I said my goodbyes to the staff and to Ann and Joyce and then picked up Sara.  We made a quick stop by the store for a few items to get us through our last evening and then headed home to pack up.  I ambitiously thought we could get this knocked out in two hours or fewer.  I was incorrect.  On the positive side it was only four or five hours and we only had to panic slightly when we realized that we underestimated the number of bags we would need.  But in the end we took a deep breath, recognized the challenge and overcame.  We got the house more or less straightened away, made especially difficult after realizing the girls had managed to spill an entire tupperware of chutney on the kitchen floor and then used all of our paper towels to clean it up.  We gave the house a good once over and then enjoyed a quick birthday celebration for Martin, our neighbors’ one year old.  Sara and I had a final meal of Dodo’s pizza and then we headed off to enjoy a relaxing night of sleep, prepping for the next day’s travels.

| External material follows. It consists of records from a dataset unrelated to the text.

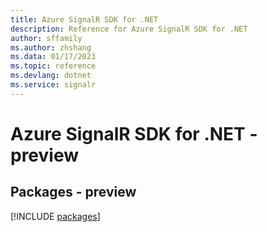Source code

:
 ```yaml
---
title: Azure SignalR SDK for .NET
description: Reference for Azure SignalR SDK for .NET
author: sffamily
ms.author: zhshang
ms.data: 01/17/2023
ms.topic: reference
ms.devlang: dotnet
ms.service: signalr
---
```

# Azure SignalR SDK for .NET - preview
## Packages - preview
[!INCLUDE [packages](signalr-index.md)]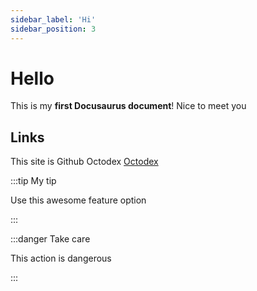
 ```yaml
---
sidebar_label: 'Hi'
sidebar_position: 3
---
```


# Hello
This is my **first Docusaurus document**!
Nice to meet you
## Links

This site is Github Octodex [Octodex](https://octodex.github.com/images/mona-the-rivetertocat.png)

:::tip My tip

Use this awesome feature option

:::

:::danger Take care

This action is dangerous

:::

All in all despite a few hiccups the day was very peaceful, calm, and reassuring.  We knew that God had placed the path before us and we needed only follow it.  We had made the most of our opportunities and we felt made a contribution to the mission of FFR.  The rainbow I think was God’s way of reminding us that His covenant remains and is true.  I hope that it was also His way of showing us that the path we have taken is consistent with His plan.  I look forward to the next rainbow, wherever it may be.

Wednesday May 29, 2019

Hebrews 3:4 For every house is built by someone, but the builder of all things is God.

I didn’t sleep well last night because for whatever reason I ended up with a little one in my twin bed with me. I wasn’t too happy with the lack of sleep and how incredibly uncomfortable it is to have her in the bed with me, but when I woke up I couldn’t be angry any longer; she was so adorable and it melted my heart.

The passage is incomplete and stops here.